The oldest house in downtown Boston was occupied by one of Boston’s most famous patriots, Paul Revere. The wooden house in early colonial style was built in 1680 by a wealthy merchant, Robert Howard.
History of the Revere House
Paul Revere, a renowned silversmith, bought the two-story house in 1770. Revere is remembered most for his ‘midnight ride’ which started from this house.
In 1775, Paul Revere worked as an express rider to carry messages and news. On April 18 that year he was sent out to warn Samuel Adams and John Hancock of the British’ troops march on Concord, where guns and ammunition were hidden. This ride was later immortalized in Henry Wadsworth Longfellow’s poem “Paul Revere’s Ride”. Paul Revere was arrested by a British patrol on his way from Lexington to Concord, but was released in time to witness the battle in Lexington.

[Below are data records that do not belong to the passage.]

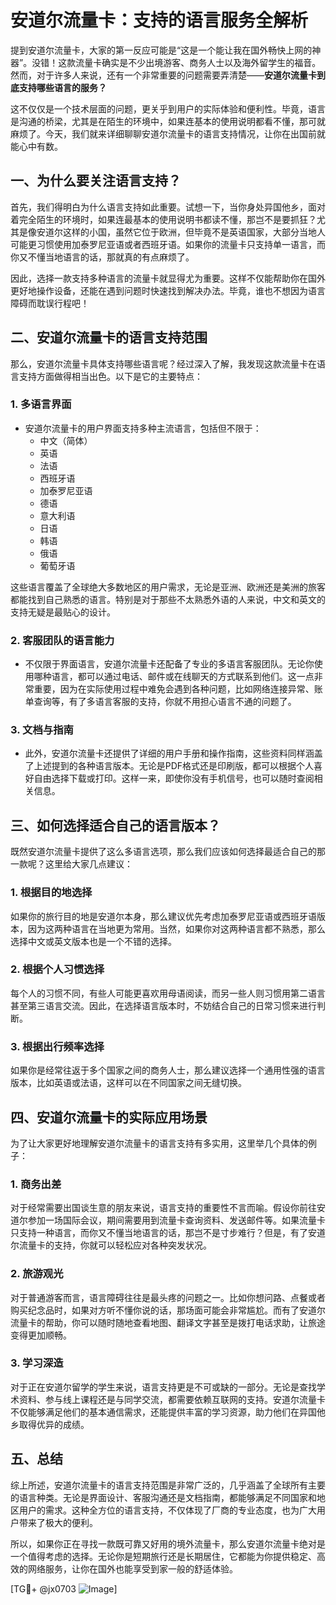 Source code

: # 安道尔流量卡：支持的语言服务全解析

提到安道尔流量卡，大家的第一反应可能是“这是一个能让我在国外畅快上网的神器”。没错！这款流量卡确实是不少出境游客、商务人士以及海外留学生的福音。然而，对于许多人来说，还有一个非常重要的问题需要弄清楚——**安道尔流量卡到底支持哪些语言的服务？**

这不仅仅是一个技术层面的问题，更关乎到用户的实际体验和便利性。毕竟，语言是沟通的桥梁，尤其是在陌生的环境中，如果连基本的使用说明都看不懂，那可就麻烦了。今天，我们就来详细聊聊安道尔流量卡的语言支持情况，让你在出国前就能心中有数。

## 一、为什么要关注语言支持？

首先，我们得明白为什么语言支持如此重要。试想一下，当你身处异国他乡，面对着完全陌生的环境时，如果连最基本的使用说明书都读不懂，那岂不是要抓狂？尤其是像安道尔这样的小国，虽然它位于欧洲，但毕竟不是英语国家，大部分当地人可能更习惯使用加泰罗尼亚语或者西班牙语。如果你的流量卡只支持单一语言，而你又不懂当地语言的话，那就真的有点麻烦了。

因此，选择一款支持多种语言的流量卡就显得尤为重要。这样不仅能帮助你在国外更好地操作设备，还能在遇到问题时快速找到解决办法。毕竟，谁也不想因为语言障碍而耽误行程吧！

## 二、安道尔流量卡的语言支持范围

那么，安道尔流量卡具体支持哪些语言呢？经过深入了解，我发现这款流量卡在语言支持方面做得相当出色。以下是它的主要特点：

### 1. **多语言界面**
   - 安道尔流量卡的用户界面支持多种主流语言，包括但不限于：
     - 中文（简体）
     - 英语
     - 法语
     - 西班牙语
     - 加泰罗尼亚语
     - 德语
     - 意大利语
     - 日语
     - 韩语
     - 俄语
     - 葡萄牙语

   这些语言覆盖了全球绝大多数地区的用户需求，无论是亚洲、欧洲还是美洲的旅客都能找到自己熟悉的语言。特别是对于那些不太熟悉外语的人来说，中文和英文的支持无疑是最贴心的设计。

### 2. **客服团队的语言能力**
   - 不仅限于界面语言，安道尔流量卡还配备了专业的多语言客服团队。无论你使用哪种语言，都可以通过电话、邮件或在线聊天的方式联系到他们。这一点非常重要，因为在实际使用过程中难免会遇到各种问题，比如网络连接异常、账单查询等，有了多语言客服的支持，你就不用担心语言不通的问题了。

### 3. **文档与指南**
   - 此外，安道尔流量卡还提供了详细的用户手册和操作指南，这些资料同样涵盖了上述提到的各种语言版本。无论是PDF格式还是印刷版，都可以根据个人喜好自由选择下载或打印。这样一来，即使你没有手机信号，也可以随时查阅相关信息。

## 三、如何选择适合自己的语言版本？

既然安道尔流量卡提供了这么多语言选项，那么我们应该如何选择最适合自己的那一款呢？这里给大家几点建议：

### 1. 根据目的地选择
   如果你的旅行目的地是安道尔本身，那么建议优先考虑加泰罗尼亚语或西班牙语版本，因为这两种语言在当地更为常用。当然，如果你对这两种语言都不熟悉，那么选择中文或英文版本也是一个不错的选择。

### 2. 根据个人习惯选择
   每个人的习惯不同，有些人可能更喜欢用母语阅读，而另一些人则习惯用第二语言甚至第三语言交流。因此，在选择语言版本时，不妨结合自己的日常习惯来进行判断。

### 3. 根据出行频率选择
   如果你是经常往返于多个国家之间的商务人士，那么建议选择一个通用性强的语言版本，比如英语或法语，这样可以在不同国家之间无缝切换。

## 四、安道尔流量卡的实际应用场景

为了让大家更好地理解安道尔流量卡的语言支持有多实用，这里举几个具体的例子：

### 1. 商务出差
   对于经常需要出国谈生意的朋友来说，语言支持的重要性不言而喻。假设你前往安道尔参加一场国际会议，期间需要用到流量卡查询资料、发送邮件等。如果流量卡只支持一种语言，而你又不懂当地语言的话，那岂不是寸步难行？但是，有了安道尔流量卡的支持，你就可以轻松应对各种突发状况。

### 2. 旅游观光
   对于普通游客而言，语言障碍往往是最头疼的问题之一。比如你想问路、点餐或者购买纪念品时，如果对方听不懂你说的话，那场面可能会非常尴尬。而有了安道尔流量卡的帮助，你可以随时随地查看地图、翻译文字甚至是拨打电话求助，让旅途变得更加顺畅。

### 3. 学习深造
   对于正在安道尔留学的学生来说，语言支持更是不可或缺的一部分。无论是查找学术资料、参与线上课程还是与同学交流，都需要依赖互联网的支持。安道尔流量卡不仅能够满足他们的基本通信需求，还能提供丰富的学习资源，助力他们在异国他乡取得优异的成绩。

## 五、总结

综上所述，安道尔流量卡的语言支持范围是非常广泛的，几乎涵盖了全球所有主要的语言种类。无论是界面设计、客服沟通还是文档指南，都能够满足不同国家和地区用户的需求。这种全方位的语言支持，不仅体现了厂商的专业态度，也为广大用户带来了极大的便利。

所以，如果你正在寻找一款既可靠又好用的境外流量卡，那么安道尔流量卡绝对是一个值得考虑的选择。无论你是短期旅行还是长期居住，它都能为你提供稳定、高效的网络服务，让你在国外也能享受到家一般的舒适体验。

[TG💪+ @jx0703 ![Image](https://github.com/user-attachments/assets/dbca1d08-cadb-493c-b0ec-ad6f7a83f270)] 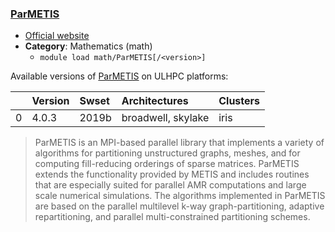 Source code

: ### [ParMETIS](http://glaros.dtc.umn.edu/gkhome/metis/parmetis/overview)

* [Official website](http://glaros.dtc.umn.edu/gkhome/metis/parmetis/overview)
* __Category__: Mathematics (math)
    -  `module load math/ParMETIS[/<version>]`

Available versions of [ParMETIS](http://glaros.dtc.umn.edu/gkhome/metis/parmetis/overview) on ULHPC platforms:

|    | Version   | Swset   | Architectures      | Clusters   |
|---:|:----------|:--------|:-------------------|:-----------|
|  0 | 4.0.3     | 2019b   | broadwell, skylake | iris       |

> ParMETIS is an MPI-based parallel library that implements a variety of algorithms for partitioning unstructured graphs, meshes, and for computing fill-reducing orderings of sparse matrices. ParMETIS extends the functionality provided by METIS and includes routines that are especially suited for parallel AMR computations and large scale numerical simulations. The algorithms implemented in ParMETIS are based on the parallel multilevel k-way graph-partitioning, adaptive repartitioning, and parallel multi-constrained partitioning schemes.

The house was sold by Paul Revere in 1800 and was later used as a tenement, a cigar factory, a candy store and a grocery store. To save the building from demolition, Paul Revere’s grandson, John Reynolds, Jr. bought the house in 1902. From 1907 to 1908 the building was restored by the newly founded Paul Revere Memorial Association with the help of architect Joseph Chandler. In April 1908, the Paul Revere House opened as one of the first historic house museums. To this day, the Paul Revere Memorial Association continues to maintain the building, now a national historic landmark.
The House Today
The building was restored to resemble its seventeenth-century appearance; most of the building’s materials are original. The interior shows colonial furniture, artifacts, historic documents and exhibits of Paul Revere’s silverware. Tours of the building are self-guided but text panels and staff members help you with any questions you have.
The Paul Revere House is located at 19 North Square in Boston’s North End.